I came up with this formula using my own set of rules for hypercomplex numbers.
It is in chaospro format.

parameter real bailout;
real a,b,c,d,j,k,l,m,costheta,sintheta,pa,pb,pc,pd;
   void init(void)
   {
      a=part_r(pixel);
      b=part_i(pixel);
      c=part_j(pixel);
      d=part_k(pixel);
      pa=a;
      pb=b;
      pc=c;
      pd=d;
      costheta=(a^2-b^2)/(a^2+b^2);
      sintheta=(2*a*b)/(a^2+b^2);
   }
   void loop(void)
   {
      j=a^2-b^2-costheta*(c^2)+2*sintheta*c*d+costheta*(d^2);
      k=2*a*b-sintheta*(c^2)-2*costheta*c*d+sintheta*(d^2);
      l=2*a*c-2*b*d;
      m=2*a*d+2*b*c;
      a=j;
      b=k;
      c=l;
      d=m;
      j=a^2-b^2-costheta*(c^2)+2*sintheta*c*d+costheta*(d^2);
      k=2*a*b-sintheta*(c^2)-2*costheta*c*d+sintheta*(d^2);
      l=2*a*c-2*b*d;
      m=2*a*d+2*b*c;
      a=j;
      b=k;
      c=l;
      d=m;
      j=a^2-b^2-costheta*(c^2)+2*sintheta*c*d+costheta*(d^2)+pa;
      k=2*a*b-sintheta*(c^2)-2*costheta*c*d+sintheta*(d^2)+pb;
      l=2*a*c-2*b*d+pc;
      m=2*a*d+2*b*c+pd;
      a=j;
      b=k;
      c=l;
      d=m;
      costheta=(a^2-b^2)/(a^2+b^2);
      sintheta=(2*a*b)/(a^2+b^2);
   }
   bool bailout(void)
   {
      return(j^2+k^2+l^2+m^2<bailout);
   }

It is power 8, so that is why the formula repeats in the loop.

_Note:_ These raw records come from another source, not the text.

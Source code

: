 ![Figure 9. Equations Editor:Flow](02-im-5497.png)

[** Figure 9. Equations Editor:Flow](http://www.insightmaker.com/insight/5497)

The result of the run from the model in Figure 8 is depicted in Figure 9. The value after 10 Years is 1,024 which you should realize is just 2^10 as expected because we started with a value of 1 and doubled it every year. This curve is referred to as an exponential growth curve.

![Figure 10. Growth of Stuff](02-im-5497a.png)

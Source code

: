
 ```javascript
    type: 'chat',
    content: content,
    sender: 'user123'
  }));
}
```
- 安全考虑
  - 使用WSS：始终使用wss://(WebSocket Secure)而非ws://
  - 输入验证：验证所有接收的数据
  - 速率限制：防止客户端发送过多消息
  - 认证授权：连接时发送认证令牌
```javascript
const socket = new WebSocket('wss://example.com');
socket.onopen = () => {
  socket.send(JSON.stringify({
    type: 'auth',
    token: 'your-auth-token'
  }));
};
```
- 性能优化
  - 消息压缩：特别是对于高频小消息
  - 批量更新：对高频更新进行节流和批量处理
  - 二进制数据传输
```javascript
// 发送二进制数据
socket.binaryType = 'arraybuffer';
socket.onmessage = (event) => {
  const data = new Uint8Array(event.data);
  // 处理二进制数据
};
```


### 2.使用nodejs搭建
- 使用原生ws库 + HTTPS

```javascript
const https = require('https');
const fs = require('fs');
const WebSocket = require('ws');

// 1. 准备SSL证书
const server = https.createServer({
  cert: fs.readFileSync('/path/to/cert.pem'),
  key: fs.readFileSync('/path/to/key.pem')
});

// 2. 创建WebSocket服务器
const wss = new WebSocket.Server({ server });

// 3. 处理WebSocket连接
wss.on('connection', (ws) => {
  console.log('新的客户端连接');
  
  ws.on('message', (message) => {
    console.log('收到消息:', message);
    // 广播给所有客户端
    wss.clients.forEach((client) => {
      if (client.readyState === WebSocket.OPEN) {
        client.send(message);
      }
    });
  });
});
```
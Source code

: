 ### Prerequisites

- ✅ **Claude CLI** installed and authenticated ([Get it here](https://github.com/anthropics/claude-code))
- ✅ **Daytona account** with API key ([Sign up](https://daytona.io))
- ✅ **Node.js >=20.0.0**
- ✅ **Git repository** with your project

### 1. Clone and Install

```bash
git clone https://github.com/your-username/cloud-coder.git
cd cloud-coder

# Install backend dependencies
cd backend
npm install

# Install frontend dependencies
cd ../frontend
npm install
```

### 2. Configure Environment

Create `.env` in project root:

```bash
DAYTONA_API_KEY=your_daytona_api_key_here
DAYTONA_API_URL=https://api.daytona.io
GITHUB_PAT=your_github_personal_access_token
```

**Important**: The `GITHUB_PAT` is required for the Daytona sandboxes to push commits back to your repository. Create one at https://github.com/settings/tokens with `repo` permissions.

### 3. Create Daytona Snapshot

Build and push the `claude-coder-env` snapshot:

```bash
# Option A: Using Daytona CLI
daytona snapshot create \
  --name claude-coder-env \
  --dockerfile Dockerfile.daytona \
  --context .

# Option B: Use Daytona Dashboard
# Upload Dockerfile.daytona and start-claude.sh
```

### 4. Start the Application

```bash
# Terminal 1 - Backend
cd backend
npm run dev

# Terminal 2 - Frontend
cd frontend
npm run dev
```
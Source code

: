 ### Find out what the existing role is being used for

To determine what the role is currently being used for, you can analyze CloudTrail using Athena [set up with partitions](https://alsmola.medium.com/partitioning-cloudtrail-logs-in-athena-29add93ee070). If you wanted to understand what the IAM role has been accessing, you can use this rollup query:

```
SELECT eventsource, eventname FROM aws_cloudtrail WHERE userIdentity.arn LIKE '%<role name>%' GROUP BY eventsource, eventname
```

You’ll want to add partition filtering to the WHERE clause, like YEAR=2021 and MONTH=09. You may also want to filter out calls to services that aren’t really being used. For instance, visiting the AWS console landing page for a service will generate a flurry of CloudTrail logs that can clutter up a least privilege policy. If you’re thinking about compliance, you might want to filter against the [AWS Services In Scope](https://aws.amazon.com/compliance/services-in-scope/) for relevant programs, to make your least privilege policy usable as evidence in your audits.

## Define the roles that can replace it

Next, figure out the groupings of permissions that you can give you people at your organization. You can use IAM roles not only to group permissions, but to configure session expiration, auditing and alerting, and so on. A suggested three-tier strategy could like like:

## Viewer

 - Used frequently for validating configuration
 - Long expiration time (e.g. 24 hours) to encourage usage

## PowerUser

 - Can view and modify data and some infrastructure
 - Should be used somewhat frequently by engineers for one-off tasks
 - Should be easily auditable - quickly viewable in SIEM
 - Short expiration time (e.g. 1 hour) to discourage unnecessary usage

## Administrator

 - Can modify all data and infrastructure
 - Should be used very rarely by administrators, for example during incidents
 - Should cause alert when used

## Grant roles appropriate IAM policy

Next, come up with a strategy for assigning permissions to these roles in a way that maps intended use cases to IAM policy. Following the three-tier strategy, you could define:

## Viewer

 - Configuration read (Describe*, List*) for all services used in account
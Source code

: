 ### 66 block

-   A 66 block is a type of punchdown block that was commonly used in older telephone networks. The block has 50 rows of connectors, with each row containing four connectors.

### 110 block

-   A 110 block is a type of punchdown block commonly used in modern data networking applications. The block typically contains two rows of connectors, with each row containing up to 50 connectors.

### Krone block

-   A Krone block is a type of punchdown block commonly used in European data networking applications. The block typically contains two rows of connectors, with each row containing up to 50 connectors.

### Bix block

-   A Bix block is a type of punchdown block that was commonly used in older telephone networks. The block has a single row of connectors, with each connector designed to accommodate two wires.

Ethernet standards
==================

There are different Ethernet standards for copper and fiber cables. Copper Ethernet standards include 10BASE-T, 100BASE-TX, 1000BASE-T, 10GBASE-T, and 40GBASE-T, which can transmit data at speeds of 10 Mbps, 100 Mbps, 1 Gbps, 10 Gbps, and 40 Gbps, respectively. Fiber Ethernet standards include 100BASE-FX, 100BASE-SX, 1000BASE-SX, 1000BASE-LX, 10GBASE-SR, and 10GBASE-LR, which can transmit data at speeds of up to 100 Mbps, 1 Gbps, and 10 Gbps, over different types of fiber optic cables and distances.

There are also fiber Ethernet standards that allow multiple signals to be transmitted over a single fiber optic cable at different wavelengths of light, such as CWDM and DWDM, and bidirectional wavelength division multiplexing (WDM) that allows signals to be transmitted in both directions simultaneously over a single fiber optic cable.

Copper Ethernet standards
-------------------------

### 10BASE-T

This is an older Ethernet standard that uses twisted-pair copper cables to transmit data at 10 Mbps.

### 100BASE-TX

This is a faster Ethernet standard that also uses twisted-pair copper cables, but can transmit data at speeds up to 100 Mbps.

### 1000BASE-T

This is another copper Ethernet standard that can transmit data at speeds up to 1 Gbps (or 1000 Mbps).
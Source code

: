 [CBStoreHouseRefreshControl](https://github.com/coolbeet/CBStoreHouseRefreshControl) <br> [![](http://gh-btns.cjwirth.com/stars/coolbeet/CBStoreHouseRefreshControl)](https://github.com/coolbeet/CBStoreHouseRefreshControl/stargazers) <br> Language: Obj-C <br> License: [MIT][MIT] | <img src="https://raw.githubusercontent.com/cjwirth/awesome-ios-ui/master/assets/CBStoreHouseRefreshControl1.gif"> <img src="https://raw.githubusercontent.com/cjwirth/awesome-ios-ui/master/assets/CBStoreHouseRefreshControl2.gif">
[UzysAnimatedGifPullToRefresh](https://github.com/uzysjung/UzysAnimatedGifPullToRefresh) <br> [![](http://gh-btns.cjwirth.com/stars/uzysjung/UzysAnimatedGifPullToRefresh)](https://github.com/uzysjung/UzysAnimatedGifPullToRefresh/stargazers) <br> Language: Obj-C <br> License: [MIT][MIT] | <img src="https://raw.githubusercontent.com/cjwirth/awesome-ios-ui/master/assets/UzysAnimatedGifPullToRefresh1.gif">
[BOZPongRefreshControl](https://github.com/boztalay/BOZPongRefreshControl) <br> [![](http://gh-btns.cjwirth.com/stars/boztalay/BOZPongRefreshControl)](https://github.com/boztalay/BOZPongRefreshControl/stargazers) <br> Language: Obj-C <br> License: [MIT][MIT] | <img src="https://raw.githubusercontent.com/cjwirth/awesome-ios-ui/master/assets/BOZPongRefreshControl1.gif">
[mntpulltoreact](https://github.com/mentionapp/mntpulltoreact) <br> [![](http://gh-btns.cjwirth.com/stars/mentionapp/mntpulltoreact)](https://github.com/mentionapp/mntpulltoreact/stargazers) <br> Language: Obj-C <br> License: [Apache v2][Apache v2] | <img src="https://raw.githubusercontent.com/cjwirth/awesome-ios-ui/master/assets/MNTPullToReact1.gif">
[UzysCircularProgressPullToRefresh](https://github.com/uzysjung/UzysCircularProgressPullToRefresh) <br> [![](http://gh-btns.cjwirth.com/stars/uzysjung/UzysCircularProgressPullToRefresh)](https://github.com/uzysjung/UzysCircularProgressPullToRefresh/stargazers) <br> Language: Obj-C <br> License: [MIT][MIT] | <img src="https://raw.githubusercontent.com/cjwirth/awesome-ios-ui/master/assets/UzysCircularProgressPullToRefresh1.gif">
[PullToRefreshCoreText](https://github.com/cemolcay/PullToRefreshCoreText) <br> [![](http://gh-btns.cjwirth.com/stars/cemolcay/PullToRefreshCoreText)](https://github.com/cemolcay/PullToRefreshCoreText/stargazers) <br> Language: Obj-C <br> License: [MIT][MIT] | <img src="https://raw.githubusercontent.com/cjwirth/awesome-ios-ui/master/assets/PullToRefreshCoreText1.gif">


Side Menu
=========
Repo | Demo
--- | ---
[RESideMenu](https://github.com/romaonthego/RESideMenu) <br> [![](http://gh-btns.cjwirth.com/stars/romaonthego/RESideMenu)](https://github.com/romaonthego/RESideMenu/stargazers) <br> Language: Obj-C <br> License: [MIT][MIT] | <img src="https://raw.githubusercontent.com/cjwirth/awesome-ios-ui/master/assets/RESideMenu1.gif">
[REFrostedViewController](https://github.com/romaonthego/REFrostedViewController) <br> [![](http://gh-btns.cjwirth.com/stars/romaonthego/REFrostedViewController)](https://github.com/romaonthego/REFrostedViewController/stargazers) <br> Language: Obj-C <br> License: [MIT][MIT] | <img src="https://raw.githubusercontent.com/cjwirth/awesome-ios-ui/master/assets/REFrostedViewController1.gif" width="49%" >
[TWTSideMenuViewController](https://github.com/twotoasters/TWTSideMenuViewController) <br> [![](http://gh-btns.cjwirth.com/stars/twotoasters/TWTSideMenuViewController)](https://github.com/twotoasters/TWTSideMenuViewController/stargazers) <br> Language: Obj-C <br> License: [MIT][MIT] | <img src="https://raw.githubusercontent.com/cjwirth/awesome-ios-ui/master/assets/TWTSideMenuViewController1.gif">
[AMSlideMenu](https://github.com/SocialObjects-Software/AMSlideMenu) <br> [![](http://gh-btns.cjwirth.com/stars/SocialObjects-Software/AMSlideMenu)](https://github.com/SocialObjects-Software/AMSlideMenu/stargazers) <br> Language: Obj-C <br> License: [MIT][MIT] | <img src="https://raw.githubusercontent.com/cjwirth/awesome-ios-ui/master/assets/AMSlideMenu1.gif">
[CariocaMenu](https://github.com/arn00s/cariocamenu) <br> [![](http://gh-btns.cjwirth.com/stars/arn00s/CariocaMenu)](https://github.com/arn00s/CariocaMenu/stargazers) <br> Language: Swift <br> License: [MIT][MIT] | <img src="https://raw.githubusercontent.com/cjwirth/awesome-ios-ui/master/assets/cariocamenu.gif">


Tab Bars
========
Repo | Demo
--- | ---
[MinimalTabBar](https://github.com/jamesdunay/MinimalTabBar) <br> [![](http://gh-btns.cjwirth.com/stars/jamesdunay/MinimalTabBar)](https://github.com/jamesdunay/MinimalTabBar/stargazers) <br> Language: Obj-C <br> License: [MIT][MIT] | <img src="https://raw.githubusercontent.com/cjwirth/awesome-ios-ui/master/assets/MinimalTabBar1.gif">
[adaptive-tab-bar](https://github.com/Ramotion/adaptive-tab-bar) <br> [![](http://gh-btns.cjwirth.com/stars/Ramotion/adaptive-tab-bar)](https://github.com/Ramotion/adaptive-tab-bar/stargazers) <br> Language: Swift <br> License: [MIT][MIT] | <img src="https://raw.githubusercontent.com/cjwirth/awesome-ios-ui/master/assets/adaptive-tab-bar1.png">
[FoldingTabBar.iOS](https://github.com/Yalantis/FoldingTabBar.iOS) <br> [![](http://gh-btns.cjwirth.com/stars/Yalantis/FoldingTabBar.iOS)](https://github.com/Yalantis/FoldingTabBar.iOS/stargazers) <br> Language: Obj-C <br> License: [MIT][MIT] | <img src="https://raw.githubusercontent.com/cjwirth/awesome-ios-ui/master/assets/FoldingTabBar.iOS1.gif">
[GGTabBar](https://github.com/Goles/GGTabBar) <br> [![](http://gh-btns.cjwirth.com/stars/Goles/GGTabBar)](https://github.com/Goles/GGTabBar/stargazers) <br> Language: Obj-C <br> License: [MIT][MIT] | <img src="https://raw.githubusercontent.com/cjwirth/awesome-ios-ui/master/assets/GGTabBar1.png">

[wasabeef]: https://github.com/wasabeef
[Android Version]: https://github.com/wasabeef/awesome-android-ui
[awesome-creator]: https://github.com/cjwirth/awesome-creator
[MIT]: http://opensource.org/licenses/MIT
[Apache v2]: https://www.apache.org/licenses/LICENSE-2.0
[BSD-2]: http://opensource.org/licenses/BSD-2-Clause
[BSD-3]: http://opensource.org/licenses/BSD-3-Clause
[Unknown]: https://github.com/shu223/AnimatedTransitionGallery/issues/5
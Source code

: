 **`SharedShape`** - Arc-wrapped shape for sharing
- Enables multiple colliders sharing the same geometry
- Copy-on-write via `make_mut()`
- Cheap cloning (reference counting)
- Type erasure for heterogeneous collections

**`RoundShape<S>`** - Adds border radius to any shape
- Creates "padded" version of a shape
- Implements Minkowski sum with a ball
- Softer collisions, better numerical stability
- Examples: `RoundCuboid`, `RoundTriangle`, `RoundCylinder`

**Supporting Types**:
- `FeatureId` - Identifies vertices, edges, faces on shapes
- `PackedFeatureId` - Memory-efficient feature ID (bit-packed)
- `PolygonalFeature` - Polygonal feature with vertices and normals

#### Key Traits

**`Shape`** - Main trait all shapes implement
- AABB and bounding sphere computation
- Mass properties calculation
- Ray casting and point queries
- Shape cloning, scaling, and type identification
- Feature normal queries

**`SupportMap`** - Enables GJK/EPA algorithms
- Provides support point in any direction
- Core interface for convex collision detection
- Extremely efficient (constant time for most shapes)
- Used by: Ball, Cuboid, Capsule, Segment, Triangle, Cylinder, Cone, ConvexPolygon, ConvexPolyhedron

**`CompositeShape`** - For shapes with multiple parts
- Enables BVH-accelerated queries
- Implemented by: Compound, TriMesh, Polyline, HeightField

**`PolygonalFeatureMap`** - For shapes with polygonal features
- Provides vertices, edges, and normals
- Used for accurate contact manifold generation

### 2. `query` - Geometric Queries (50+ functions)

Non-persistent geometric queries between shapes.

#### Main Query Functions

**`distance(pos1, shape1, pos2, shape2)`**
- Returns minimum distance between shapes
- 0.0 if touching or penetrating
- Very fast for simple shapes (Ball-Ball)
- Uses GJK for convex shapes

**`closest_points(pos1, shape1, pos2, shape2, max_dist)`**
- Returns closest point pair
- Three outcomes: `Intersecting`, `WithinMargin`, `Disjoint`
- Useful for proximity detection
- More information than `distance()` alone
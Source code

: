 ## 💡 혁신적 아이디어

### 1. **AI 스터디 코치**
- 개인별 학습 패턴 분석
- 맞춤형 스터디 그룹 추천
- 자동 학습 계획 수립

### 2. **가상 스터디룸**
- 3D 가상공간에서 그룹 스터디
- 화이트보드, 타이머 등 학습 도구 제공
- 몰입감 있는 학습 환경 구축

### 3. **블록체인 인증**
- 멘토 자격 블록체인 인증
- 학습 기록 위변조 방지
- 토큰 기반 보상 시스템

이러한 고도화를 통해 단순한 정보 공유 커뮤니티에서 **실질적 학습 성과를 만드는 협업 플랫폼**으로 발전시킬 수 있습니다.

So far I see infinite detail, but choaspro isn't letting me do a lot(it takes forever to render).

I have some renders of it.
The second image is what you get when you remove

      costheta=(a^2-b^2)/(a^2+b^2);
      sintheta=(2*a*b)/(a^2+b^2);

from the end of the loop.

Tell me what you think.


* JComplexP8Large.jpg (102.74 KB, 1280x800 - viewed 548 times.)

* JComplexP8AngleRemoved.jpg (41.21 KB, 915x675 - viewed 538 times.)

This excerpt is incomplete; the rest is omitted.